17:35 Écrit par rolpoup dans Dimanches & fêtes | Lien permanent | Commentaires (0)

26 février 2006

Infidèles témoins…




… d’un Dieu fidèle









La grâce et la paix vous sont données de la part de Dieu notre Père et de Jésus-Christ notre Seigneur.


(Déroulement liturgique sur les textes du jour :)


(Psaume 103 :)

Louange
1 […] Mon âme, bénis l’Éternel! Que tout en moi bénisse son saint nom!
2 Mon âme, bénis l’Éternel, Et n’oublie aucun de ses bienfaits!
3 C’est lui qui pardonne toutes tes fautes, Qui guérit toutes tes maladies,
4 Qui rachète ta vie du gouffre, Qui te couronne de bienveillance et de compassion,
5 Qui rassasie de biens ta vieillesse, Qui te fait rajeunir comme l’aigle.

Confession de péché
6 L’Éternel fait justice, Il fait droit à tous les opprimés.
7 Il a fait connaître ses voies à Moïse, Ses hauts faits aux fils d’Israël.

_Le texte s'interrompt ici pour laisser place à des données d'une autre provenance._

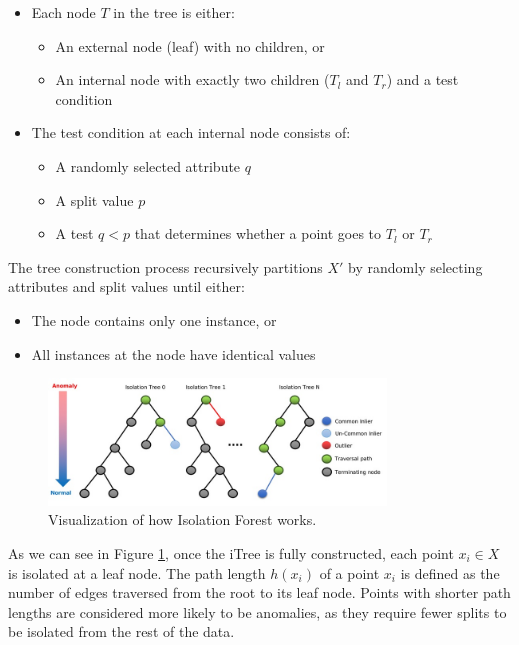 \documentclass[11pt,english,a4paper,hidelinks]{book}
\begin{document}
\begin{itemize}
    \item Each node $T$ in the tree is either:
    \begin{itemize}
        \item An external node (leaf) with no children, or
        \item An internal node with exactly two children ($T_l$ and $T_r$) and a test condition
    \end{itemize}
    \item The test condition at each internal node consists of:
    \begin{itemize}
        \item A randomly selected attribute $q$
        \item A split value $p$
        \item A test $q < p$ that determines whether a point goes to $T_l$ or $T_r$
    \end{itemize}
\end{itemize}

\noindent The tree construction process recursively partitions $X'$ by randomly selecting attributes and split values until either:
\begin{itemize}
    \item The node contains only one instance, or
    \item All instances at the node have identical values
\end{itemize}
\begin{figure}[H]
    \centering
    \includegraphics[width=0.8\textwidth]{images/code/outliers/IF.jpeg}
    \caption{Visualization of how Isolation Forest works.}
    \label{fig:isolation_forest}
\end{figure}

\noindent As we can see in Figure \ref{fig:isolation_forest}, once the iTree is fully constructed, each point $x_i \in X$ is isolated at a leaf node. The path length $h(x_i)$ of a point $x_i$ is defined as the number of edges traversed from the root to its leaf node. Points with shorter path lengths are considered more likely to be anomalies, as they require fewer splits to be isolated from the rest of the data.
\end{document}
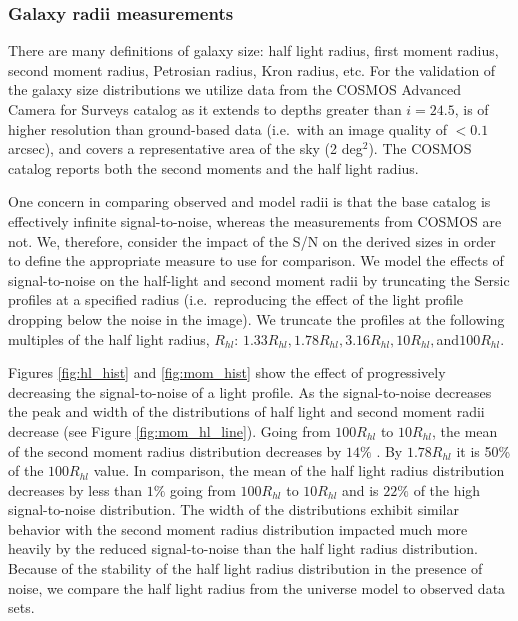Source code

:\documentclass[11pt]{article}
\begin{document}
\subsubsection{Galaxy radii measurements}
There are many definitions of galaxy size: half light radius, first
moment radius, second moment radius, Petrosian radius, Kron radius,
etc.  For the validation of the galaxy size distributions we utilize
data from the COSMOS Advanced Camera for Surveys catalog
\citep{cosmos} as it extends to depths greater than $i=24.5$, is of
higher resolution than ground-based data (i.e.\ with an image quality
of $<0.1$ arcsec), and covers a representative area of the sky (2
deg$^2$). The COSMOS catalog reports both the second moments and the
half light radius.

One concern in comparing observed and model radii is that the base
catalog is effectively infinite signal-to-noise, whereas the
measurements from COSMOS are not.  We, therefore, consider the impact
of the S/N on the derived sizes in order to define the appropriate
measure to use for comparison. We model the effects of signal-to-noise
on the half-light and second moment radii by truncating the Sersic
profiles at a specified radius (i.e.\ reproducing the effect of the
light profile dropping below the noise in the image).  We truncate the
profiles at the following multiples of the half light radius,
$R_{hl}$: $1.33R_{hl}, 1.78R_{hl}, 3.16R_{hl}, 10R_{hl},
$and$100R_{hl}$.

Figures \ref{fig:hl_hist} and \ref{fig:mom_hist} show the effect of
progressively decreasing the signal-to-noise of a light profile.  As
the signal-to-noise decreases the peak and width of the distributions
of half light and second moment radii decrease (see Figure
\ref{fig:mom_hl_line}).  Going from $100R_{hl}$ to $10R_{hl}$, the
mean of the second moment radius distribution decreases by $14\%$ . By
$1.78R_{hl}$ it is 50\% of the $100R_{hl}$ value.  In comparison, the
mean of the half light radius distribution decreases by less than
$1\%$ going from $100R_{hl}$ to $10R_{hl}$ and is $22\%$ of the high
signal-to-noise distribution.  The width of the distributions exhibit
similar behavior with the second moment radius distribution impacted
much more heavily by the reduced signal-to-noise than the half light
radius distribution.  Because of the stability of the half light
radius distribution in the presence of noise, we compare the half
light radius from the universe model to observed data sets.
\end{document}
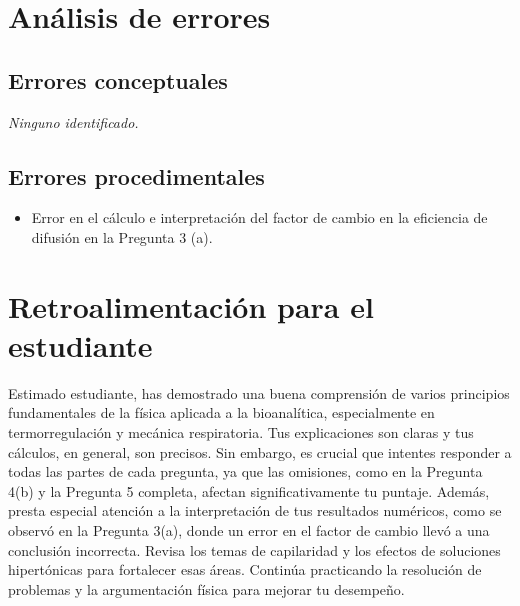 \documentclass[11pt,a4paper]{article}
\begin{document}
\section*{Análisis de errores}

\subsection*{Errores conceptuales}
\textit{Ninguno identificado.}

\subsection*{Errores procedimentales}
\begin{itemize}[leftmargin=1.5em, itemsep=2pt]
  \item Error en el cálculo e interpretación del factor de cambio en la eficiencia de difusión en la Pregunta 3 (a).
\end{itemize}

\section*{Retroalimentación para el estudiante}
\begin{tcolorbox}[cajaRecomendacion, title={Dirigido a: Daniersy Ramos}]
Estimado estudiante, has demostrado una buena comprensión de varios principios fundamentales de la física aplicada a la bioanalítica, especialmente en termorregulación y mecánica respiratoria. Tus explicaciones son claras y tus cálculos, en general, son precisos. Sin embargo, es crucial que intentes responder a todas las partes de cada pregunta, ya que las omisiones, como en la Pregunta 4(b) y la Pregunta 5 completa, afectan significativamente tu puntaje. Además, presta especial atención a la interpretación de tus resultados numéricos, como se observó en la Pregunta 3(a), donde un error en el factor de cambio llevó a una conclusión incorrecta. Revisa los temas de capilaridad y los efectos de soluciones hipertónicas para fortalecer esas áreas. Continúa practicando la resolución de problemas y la argumentación física para mejorar tu desempeño.
\end{tcolorbox}

\end{document}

Seigneur, nous confessons devant toi que nous ne t’avons pas été reconnaissants, que nous ne nous sommes pas conformés à tes voies.

Grâce
8 Le SEIGNEUR est miséricordieux et bienveillant, lent à la colère et plein de fidélité.
9 Il n’est pas toujours en procès et ne garde pas rancune indéfiniment.
10 Il ne nous traite pas selon nos péchés, il ne nous rend pas selon nos fautes.
11 Comme les cieux dominent la terre, sa fidélité dépasse ceux qui le craignent.
12 Comme le levant est loin du couchant, il met loin de nous nos offenses.
13 Comme un père est tendre pour ses enfants, le SEIGNEUR est tendre pour ceux qui le craignent;
14 il sait bien de quelle pâte nous sommes faits, il se souvient que nous sommes poussière.

(2 Co 3, 4-5 :)
4 Telle est l’assurance que nous avons par le Christ auprès de Dieu.
5 Non que nous soyons par nous-mêmes capables de concevoir quelque chose comme venant de nous-mêmes, mais notre capacité, vient de Dieu.

Loi (Psaume 103 :)
15 L’homme! ses jours sont comme l’herbe; il fleurit comme la fleur des champs:
16 que le vent passe, elle n’est plus, et la place où elle était l’a oubliée.
17 Mais la fidélité du SEIGNEUR, depuis toujours et pour toujours, est sur ceux qui le craignent, et sa justice pour les fils de leurs fils,
18 pour ceux qui gardent son alliance et pensent à exécuter ses ordres.
19 Le SEIGNEUR a établi son trône dans les cieux, et sa royauté domine tout.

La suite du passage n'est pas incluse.